The world is responding today following Boris Johnson’s apology for the way he handled Downing Street’s latest scandal.

Yesterday, the Prime Minister faced calls to resign after details emerged of a “bring your own booze” garden party at his residence in May 2020 while the country was in a national lockdown, with people unable to meet with loved ones. 

At Prime Minister’s Questions, Mr Johnson apologised for the way he handled the event adding that he understood the public’s “rage”. 

With the world’s eyes on Johnson’s Government, many papers asked the question: is he still fit to lead?

United States


In the US, The Washington Post asked asked in recent days: Is the party really over for Boris Johnson?. 

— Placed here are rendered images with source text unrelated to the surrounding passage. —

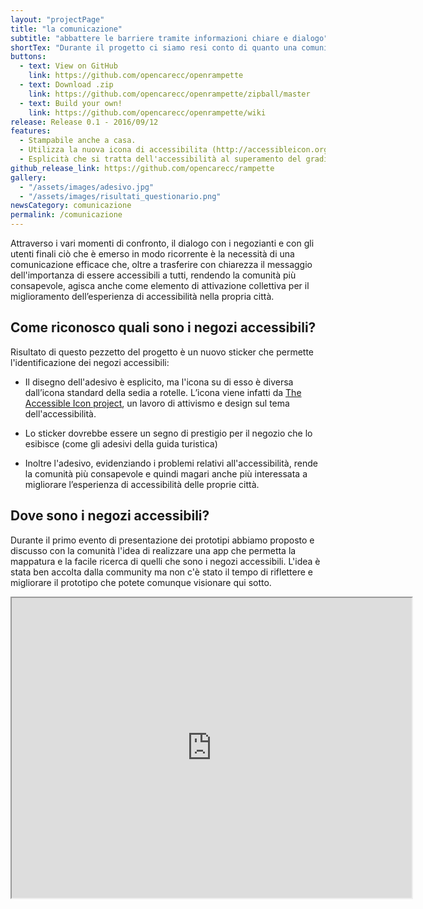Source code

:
 ```yaml
---
layout: "projectPage"
title: "la comunicazione"
subtitle: "abbattere le barriere tramite informazioni chiare e dialogo"
shortTex: "Durante il progetto ci siamo resi conto di quanto una comunicazione efficace sia fondamentale per creare il necessario dialogo tra la figura di dioniso ed il commerciante. Il tema della comunicazione ha affrontato i seguenti interrogativi: Come riconosco quali sono i negozi accessibili? Dove sono i negozi accessibili?"
buttons:
  - text: View on GitHub
    link: https://github.com/opencarecc/openrampette
  - text: Download .zip
    link: https://github.com/opencarecc/openrampette/zipball/master
  - text: Build your own!
    link: https://github.com/opencarecc/openrampette/wiki
release: Release 0.1 - 2016/09/12
features:
  - Stampabile anche a casa.
  - Utilizza la nuova icona di accessibilita (http://accessibleicon.org/)
  - Esplicità che si tratta dell'accessibilità al superamento del gradino tramite rampa temporanea.
github_release_link: https://github.com/opencarecc/rampette
gallery:
  - "/assets/images/adesivo.jpg"
  - "/assets/images/risultati_questionario.png"
newsCategory: comunicazione
permalink: /comunicazione
---
```


Attraverso i vari momenti di confronto, il dialogo con i negozianti e con gli utenti finali ciò che è emerso in modo ricorrente è la necessità di una comunicazione efficace che, oltre a trasferire con chiarezza il messaggio dell'importanza di essere accessibili a tutti, rendendo la comunità più consapevole, agisca anche come elemento di attivazione collettiva per il miglioramento dell’esperienza di accessibilità nella propria città.

## Come riconosco quali sono i negozi accessibili?
Risultato di questo pezzetto del progetto è un nuovo sticker che permette l'identificazione dei negozi accessibili:

- Il disegno dell'adesivo è esplicito, ma l'icona su di esso è diversa dall’icona standard della sedia a rotelle. L’icona viene infatti da [The Accessible Icon project](http://accessibleicon.org/), un lavoro di attivismo e design sul tema dell'accessibilità.

- Lo sticker dovrebbe essere un segno di prestigio per il negozio che lo esibisce (come gli adesivi della guida turistica)

- Inoltre l'adesivo, evidenziando i problemi relativi all'accessibilità, rende la comunità più consapevole e quindi magari anche più interessata a migliorare l’esperienza di accessibilità delle proprie città.

## Dove sono i negozi accessibili?
Durante il primo evento di presentazione dei prototipi abbiamo proposto e discusso con la comunità l'idea di realizzare una app che permetta la mappatura e la facile ricerca di quelli che sono i negozi accessibili.
L'idea è stata ben accolta dalla community ma non c'è stato il tempo di riflettere e migliorare il prototipo che potete comunque visionare qui sotto.

<iframe src="https://drive.google.com/file/d/0B2Qw-X5Jj_X_WGZpTEE2X3N6X3c/preview" width="640" height="480"></iframe>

The New York Times reported the “under fire” PM is on the defensive after a series of “ethical lapses”.

The paper wrote: “Facing a potentially lethal threat to his leadership, Prime Minister Boris Johnson of Britain on Wednesday offered a contrite apology for attending a Downing Street garden party.

“The apology might have brought the prime minister some political breathing room, analysts said. Yet it did little to dispel the thunderclouds over him.”

The Los Angeles Times said that Mr Johnson’s apology “ stopped short of admitting wrongdoing” and was an “attempt to stem a tide of anger from the public and politicians after repeated accusations that he and his staff flouted pandemic restrictions”.

CBS News reported: “This week, Prime Minister Boris Johnson faced the most serious questions of his time in office.”

In a jab the outlet added: “If you feel like you've already heard this story, that's because Johnson has already had to defend his government from allegations that he and senior aides broke their own rules — at least twice.”

On CNN, one London-based reporter said: “You can hear the jeers and the laughter there and I can tell you it echoes the sentiment across this country.

“The question is, is he still fit to lead? Does he have the moral authority to tell people to follow the rules if his very government wasn’t doing that? This is a Prime Minister who finally feels cornered.”



In Europe, the German national newspaper Suddeutsche Zeitung printed an opinion piece under the headline “Boris Johnson does not govern. He only plays premier”.

In the same country, Bild, Germany’s biggest-selling newspaper, led with the headline: “It's getting tight for party Boris”.

The Italian Corriere della Sera said “even the Conservatives” are ready to kick out the “overwhelmed” PM.

One of Spain’s leading newspapers, La Razón, said on its front page that the Prime Minister was left "staggering" at Prime Minister's Questions, while El País’ front page featured a photograph of Labour MPs berating Mr Johnson.

Catalonia’s La Vanguardia said: “Boris Johnson may fall not because of Brexit, or his management of the pandemic, his attacks on democracy and his disregard for international treaties, but because of organising banned parties in Downing Street.”

France’s Le Monde paper described Johnson’s future as “in jeopardy” following the scandal.

Le Figaro's front page today called the crisis the "Partygate storm" and reported that Mr Johnson was "heckled even within the ranks of his own Conservative Party."




Closer to home in the UK, newspaper front pages are mounting on the pressure and focused on growing discontent within the PM’s own party.

The Guardian says his future is on a ‘knife’s-edge’, with some Conservative MPs openly calling for his resignation while others speak off-the-record.

The Daily Telegraph, where Mr Johnson once worked as a journalist, focused on reported tensions between Chancellor Rishi Sunak and the Prime Minister.

The paper added to speculation Mr Sunak is eyeing the top job, and said he kept Mr Johnson “in limbo” when he said that it was right for him to apologise but kept shy of an endorsement.

Metro’s front page sent a clear message that the paper perceived Mr Johnson’s apology to be a half-hearted one, with the headline “Sorry… Not sorry”. The paper said one Tory backbencher called the Prime Minister a “dead man walking”.

The Times rounded out an encircling of the Prime Minister with the inclusion of a poll showing the Tories have fallen to their lowest poll rating against Labour in almost a decade. The paper was also leaked reports Mr Johnson told Tory MPs after PMQs that he did not believe he had personally done anything wrong.

The Daily Mirror ran a line of questioning from Sir Keir at PMQs on its front page and called the Mr Johnson a “shameless leader” fighting for his political life.

Another line from Labour was given top spot on The Independent, with “a man without shame” running across its front page. 

The i focused on the anger from the PM’s own party, with Conservative MPs beginning to submit no-confidence letters to the leader.

The Daily Express asked the PM to prove he can “deliver” and The Sun said Mr Johnson was just clinging on, while the Daily Star called the premier an “amnesiac” who told the country “rules are only for you little people”.

The Scotsman highlighted Tory leader Douglas Ross leading calls for the Prime Minister to quit with the headline “Scots Tories lead rebellion despite ⁦Johnson’s apology”, while The Mirror branded him a “Disgrace” in their banner headline.